Economic analysis capacity

One of the pieces that I see missing within our current Canadian farm groups’ capacity is in-depth research and analysis of potential or current policy decisions. This is a function that can be outsourced, and in some cases it is, but there definitely is an internal gap. It may not be a fair comparison due to the scale differences, but the American Farm Bureau has four economists listed on staff while many major Canadian farm groups have none. Obviously, the ability to bring in more economic analysis resources requires more money (see point above). Would it serve the industry’s interests to have more quantitative analysis available to them?

Bring in the heavy hitters

Life was simpler when agricultural farm groups had to just deal with AAFC on policy development. Now that agriculture is having to take on so many battles across ministries, it may be time to reconsider and re-deploy resources available. When dealing with higher priority portfolios such as Health, Trade, and Environment and Climate Change, we have to ask ourselves if we are still assuming that everyone knows agriculture, values it, and understands its needs.
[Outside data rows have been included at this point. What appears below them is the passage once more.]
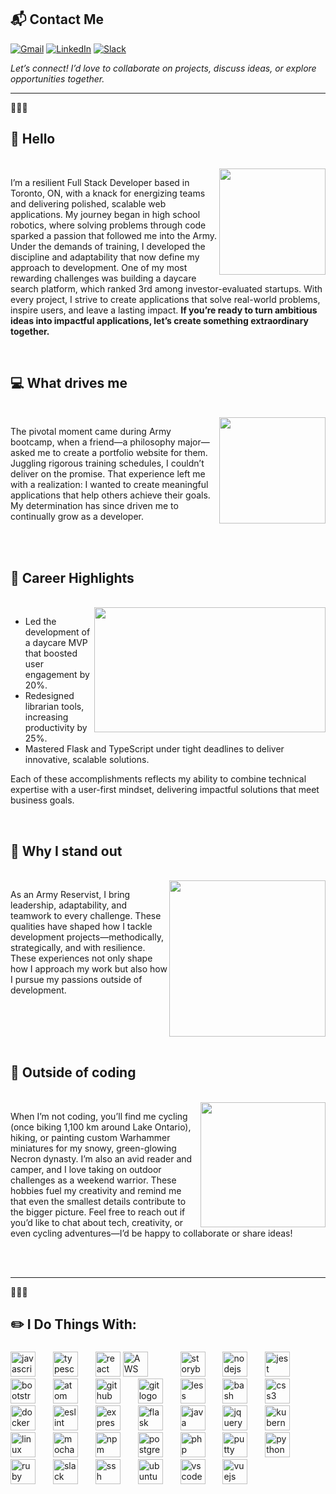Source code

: ## 📬 **Contact Me**  

[![Gmail](https://img.shields.io/badge/Email-D14836?style=flat-square&logo=gmail&logoColor=white)](mailto:edsDbug@gmail.com)
[![LinkedIn](https://img.shields.io/badge/LinkedIn-0077B5?style=flat-square&logo=linkedin&logoColor=white)](https://linkedin.com/in/edgar-leung)
[![Slack](https://img.shields.io/badge/Slack-4A154B?style=flat-square&logo=slack&logoColor=white)](https://internetarchive.slack.com/team/U04CQHU6TNH)  

*Let’s connect! I’d love to collaborate on projects, discuss ideas, or explore opportunities together.*


---

🚀🚀🚀


## 👋 **Hello**
<br>
<img align="right" height="170" src="https://upload.wikimedia.org/wikipedia/commons/thumb/a/a8/CC_2022-06-18_193-Pano_%28cropped%29_01.jpg/1024px-CC_2022-06-18_193-Pano_%28cropped%29_01.jpg" />

<p align="left">
I’m a resilient Full Stack Developer based in Toronto, ON, with a knack for energizing teams and delivering polished, scalable web applications. My journey began in high school robotics, where solving problems through code sparked a passion that followed me into the Army. Under the demands of training, I developed the discipline and adaptability that now define my approach to development. One of my most rewarding challenges was building a daycare search platform, which ranked 3rd among investor-evaluated startups. With every project, I strive to create applications that solve real-world problems, inspire users, and leave a lasting impact. <strong>If you’re ready to turn ambitious ideas into impactful applications, let’s create something extraordinary together.</strong>
</p>
<br>

## 💻 **What drives me**
<br>
<img align="right" height="170" src="https://media.licdn.com/dms/image/v2/D4D12AQH7p3t4DT8LKg/article-cover_image-shrink_720_1280/article-cover_image-shrink_720_1280/0/1686832380307?e=1737590400&v=beta&t=yBcGbg2N7dPfXkP0XxNoCM0YdyPF8yRCg5eslXe0b4k" />

<p align="left">
The pivotal moment came during Army bootcamp, when a friend—a philosophy major—asked me to create a portfolio website for them. Juggling rigorous training schedules, I couldn’t deliver on the promise. That experience left me with a realization: I wanted to create meaningful applications that help others achieve their goals. My determination has since driven me to continually grow as a developer.
</p>
<br><br>

## 🌟 **Career Highlights**
<br>
<img align="right" width="370" height="200" src="https://trustytots.ca/logo/logo_blue.svg" />

<ul align="left">
  <li>Led the development of a daycare MVP that boosted user engagement by 20%.</li>
  <li>Redesigned librarian tools, increasing productivity by 25%.</li>
  <li>Mastered Flask and TypeScript under tight deadlines to deliver innovative, scalable solutions.</li>
</ul>
<p align="left">
Each of these accomplishments reflects my ability to combine technical expertise with a user-first mindset, delivering impactful solutions that meet business goals.
</p>
<br>


## 🎯 **Why I stand out**
<br>
<img align="right"  height="250" src="https://media.gettyimages.com/id/2163556089/photo/members-of-the-canadian-army-are-posing-for-photos-with-festival-goers-during-the-unionville.jpg?s=612x612&w=gi&k=20&c=ne7B89mIxmnIsqM2NNKOLZQMoKCVDvrLoCFuPGEMhp4=" />

<p align="left">
As an Army Reservist, I bring leadership, adaptability, and teamwork to every challenge. These qualities have shaped how I tackle development projects—methodically, strategically, and with resilience. These experiences not only shape how I approach my work but also how I pursue my passions outside of development.  
</p>
<br><br><br><br>

## 🚴 **Outside of coding**
<br>
<img align="right" height="200" src="https://girodilento.com/wp-content/uploads/2020/07/TCX_ADV_Pro_gallery01-1024x682.jpg" />

<p align="left">
When I’m not coding, you’ll find me cycling (once biking 1,100 km around Lake Ontario), hiking, or painting custom Warhammer miniatures for my snowy, green-glowing Necron dynasty. I’m also an avid reader and camper, and I love taking on outdoor challenges as a weekend warrior. These hobbies fuel my creativity and remind me that even the smallest details contribute to the bigger picture. Feel free to reach out if you’d like to chat about tech, creativity, or even cycling adventures—I’d be happy to collaborate or share ideas!
</p>
<br><br>

---

🚀🚀🚀



<h2 align="left">✏️ I Do Things With:</h2>

###

<div align="left">
  <img src="https://cdn.jsdelivr.net/gh/devicons/devicon/icons/javascript/javascript-original.svg" height="40" alt="javascript logo"  />
  <img width="20" />
  <img src="https://cdn.jsdelivr.net/gh/devicons/devicon/icons/typescript/typescript-original.svg" height="40" alt="typescript logo"  />
  <img width="20" />
  <img src="https://cdn.jsdelivr.net/gh/devicons/devicon/icons/react/react-original.svg" height="40" alt="react logo"  />
  <img src="https://upload.wikimedia.org/wikipedia/commons/9/93/Amazon_Web_Services_Logo.svg" height="40" alt="AWS logo" />
  <img width="20" />
  <img width="20" />
  <img src="https://cdn.jsdelivr.net/gh/devicons/devicon/icons/storybook/storybook-original.svg" height="40" alt="storybook logo"  />
  <img width="20" />
  <img src="https://cdn.jsdelivr.net/gh/devicons/devicon/icons/nodejs/nodejs-original.svg" height="40" alt="nodejs logo"  />
  <img width="20" />
  <img src="https://cdn.jsdelivr.net/gh/devicons/devicon/icons/jest/jest-plain.svg" height="40" alt="jest logo"  />
  <img width="20" />
  <img src="https://cdn.jsdelivr.net/gh/devicons/devicon/icons/bootstrap/bootstrap-original.svg" height="40" alt="bootstrap logo"  />
  <img width="20" />
  <img src="https://cdn.jsdelivr.net/gh/devicons/devicon/icons/atom/atom-original.svg" height="40" alt="atom logo"  />
  <img width="20" />
  <img src="https://cdn.jsdelivr.net/gh/devicons/devicon/icons/github/github-original.svg" height="40" alt="github logo"  />
  <img width="20" />
  <img src="https://cdn.jsdelivr.net/gh/devicons/devicon/icons/git/git-original.svg" height="40" alt="git logo"  />
  <img width="20" />
  <img src="https://cdn.jsdelivr.net/gh/devicons/devicon/icons/less/less-plain-wordmark.svg" height="40" alt="less logo"  />
  <img width="20" />
  <img src="https://cdn.jsdelivr.net/gh/devicons/devicon/icons/bash/bash-original.svg" height="40" alt="bash logo"  />
  <img width="20" />
  <img src="https://cdn.jsdelivr.net/gh/devicons/devicon/icons/css3/css3-original.svg" height="40" alt="css3 logo"  />
  <img width="20" />
  <img src="https://cdn.jsdelivr.net/gh/devicons/devicon/icons/docker/docker-original.svg" height="40" alt="docker logo"  />
  <img width="20" />
  <img src="https://cdn.jsdelivr.net/gh/devicons/devicon/icons/eslint/eslint-original.svg" height="40" alt="eslint logo"  />
  <img width="20" />
  <img src="https://cdn.jsdelivr.net/gh/devicons/devicon/icons/express/express-original.svg" height="40" alt="express logo"  />
  <img width="20" />
  <img src="https://cdn.jsdelivr.net/gh/devicons/devicon/icons/flask/flask-original.svg" height="40" alt="flask logo"  />
  <img width="20" />
  <img src="https://cdn.jsdelivr.net/gh/devicons/devicon/icons/java/java-original.svg" height="40" alt="java logo"  />
  <img width="20" />
  <img src="https://cdn.jsdelivr.net/gh/devicons/devicon/icons/jquery/jquery-original.svg" height="40" alt="jquery logo"  />
  <img width="20" />
  <img src="https://cdn.jsdelivr.net/gh/devicons/devicon/icons/kubernetes/kubernetes-plain.svg" height="40" alt="kubernetes logo"  />
  <img width="20" />
  <img src="https://cdn.jsdelivr.net/gh/devicons/devicon/icons/linux/linux-original.svg" height="40" alt="linux logo"  />
  <img width="20" />
  <img src="https://cdn.jsdelivr.net/gh/devicons/devicon/icons/mocha/mocha-plain.svg" height="40" alt="mocha logo"  />
  <img width="20" />
  <img src="https://cdn.jsdelivr.net/gh/devicons/devicon/icons/npm/npm-original-wordmark.svg" height="40" alt="npm logo"  />
  <img width="20" />
  <img src="https://cdn.jsdelivr.net/gh/devicons/devicon/icons/postgresql/postgresql-original.svg" height="40" alt="postgresql logo"  />
  <img width="20" />
  <img src="https://cdn.jsdelivr.net/gh/devicons/devicon/icons/php/php-original.svg" height="40" alt="php logo"  />
  <img width="20" />
  <img src="https://cdn.jsdelivr.net/gh/devicons/devicon/icons/putty/putty-original.svg" height="40" alt="putty logo"  />
  <img width="20" />
  <img src="https://cdn.jsdelivr.net/gh/devicons/devicon/icons/python/python-original.svg" height="40" alt="python logo"  />
  <img width="20" />
  <img src="https://cdn.jsdelivr.net/gh/devicons/devicon/icons/ruby/ruby-original.svg" height="40" alt="ruby logo"  />
  <img width="20" />
  <img src="https://cdn.jsdelivr.net/gh/devicons/devicon/icons/slack/slack-original.svg" height="40" alt="slack logo"  />
  <img width="20" />
  <img src="https://cdn.jsdelivr.net/gh/devicons/devicon/icons/ssh/ssh-original.svg" height="40" alt="ssh logo"  />
  <img width="20" />
  <img src="https://cdn.jsdelivr.net/gh/devicons/devicon/icons/ubuntu/ubuntu-plain.svg" height="40" alt="ubuntu logo"  />
  <img width="20" />
  <img src="https://cdn.jsdelivr.net/gh/devicons/devicon/icons/vscode/vscode-original.svg" height="40" alt="vscode logo"  />
  <img width="20" />
  <img src="https://cdn.jsdelivr.net/gh/devicons/devicon/icons/vuejs/vuejs-original.svg" height="40" alt="vuejs logo"  />
</div>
Many of these portfolios touch agriculture, but they can be detached from its realities, especially on technical issues. Would a shake-up in our approach or the kind of face delivering the message be warranted? On certain issues and depending on the ministry, is it time to bring in the higher priced, big lobbying heavy hitter that would be more prevalent working for aerospace, automotives, or oil and gas?

Connecting the grassroots to the end goal

We have really focused on outbound lobbying and advocacy so far, but possibly one of the greatest challenges farm groups face is communicating and connecting with the grassroots. With the added complexity of multiple ministries creating agricultural policy, the further political fracturing in the country, and the lack of face-to-face meetings over the past 18 months, it’s going to take real work for farmers and farm groups to be running in parallel on issues. Farm groups are going to have to find ways to better inform members on issues and farmers are going to have to take more of an interest in the issues and the challenges ahead. People representing farmers in Ottawa can only go as far as their mandate allows.

Strength in numbers

The last question I have is whether we actually have the numbers to be effective. Is some of the industry’s ability to effectively accomplish its policy goals a sheer question of volume? Can the limited political staff of Canadian farm groups actually execute based on the resources available? If the answer is no, then the danger is that we are fighting a multi-front challenge and will lose, even with AAFC, because we cannot do it all. It would be similar to a farm being understaffed at planting time — the job simply does not get done on time or the way it should be done.

Final Thoughts

You may read through these questions and points and think that I am looking to just spend money. As mentioned in point one, what money is available is the answer to whether any of the other questions are even possible or worth asking. Like any kid that makes a Christmas list, all of the above may not be possible or feasible, but the status quo may also be significantly detrimental to certain sectors of our industry. There’s a lot at stake. It’s time that we start asking ourselves tougher questions; it’s a healthy process to undertake if we actually want to be effective with multiple ministries, a general lack of knowledge of agriculture, and so much at stake.